▶ **WHAT YOU WILL DO**
Please transcribe, word for word, the line containing "Removed (SIR) compartmental" and every line after it through the end of the records below, and nothing else.

─── RECORDS SHOWN

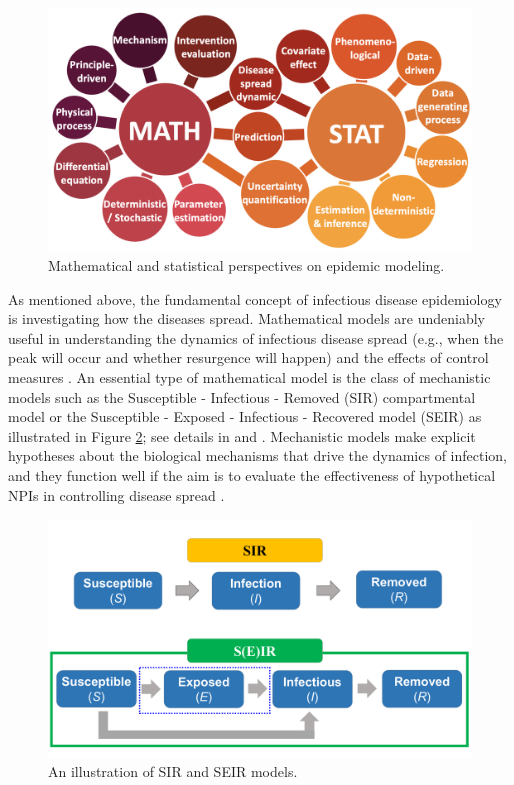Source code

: \documentclass[]{book}
\begin{document}
\begin{figure}

{\centering \includegraphics[width=0.65\linewidth]{figures/model} 

}

\caption{Mathematical and statistical perspectives on epidemic modeling.}\label{fig:mathstat}
\end{figure}

As mentioned above, the fundamental concept of infectious disease
epidemiology is investigating how the diseases spread. Mathematical
models are undeniably useful in understanding the dynamics of infectious
disease spread (e.g., when the peak will occur and whether resurgence
will happen) and the effects of control measures
\citep{Keeling:Rohani:08}. An essential type of mathematical model is
the class of mechanistic models such as the Susceptible - Infectious -
Removed (SIR) compartmental model or the Susceptible - Exposed -
Infectious - Recovered model (SEIR) as illustrated in Figure
\ref{fig:SEIR}; see details in \citet{Brauer:etal:08} and
\citet{Lawson:etal:16}. Mechanistic models make explicit hypotheses
about the biological mechanisms that drive the dynamics of infection,
and they function well if the aim is to evaluate the effectiveness of
hypothetical NPIs in controlling disease spread
\citep{lessler2016mechanistic}.

\begin{figure}

{\centering \includegraphics[width=0.75\linewidth]{figures/SEIR1} 

}

\caption{An illustration of SIR and SEIR models.}\label{fig:SEIR}
\end{figure}
\end{document}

──────

▶ **SOLUTION TO THIS PROBLEM**
Removed (SIR) compartmental model or the Susceptible - Exposed -
Infectious - Recovered model (SEIR) as illustrated in Figure
\ref{fig:SEIR}; see details in \citet{Brauer:etal:08} and
\citet{Lawson:etal:16}. Mechanistic models make explicit hypotheses
about the biological mechanisms that drive the dynamics of infection,
and they function well if the aim is to evaluate the effectiveness of
hypothetical NPIs in controlling disease spread
\citep{lessler2016mechanistic}.

\begin{figure}

{\centering \includegraphics[width=0.75\linewidth]{figures/SEIR1} 

}

\caption{An illustration of SIR and SEIR models.}\label{fig:SEIR}
\end{figure}
\end{document}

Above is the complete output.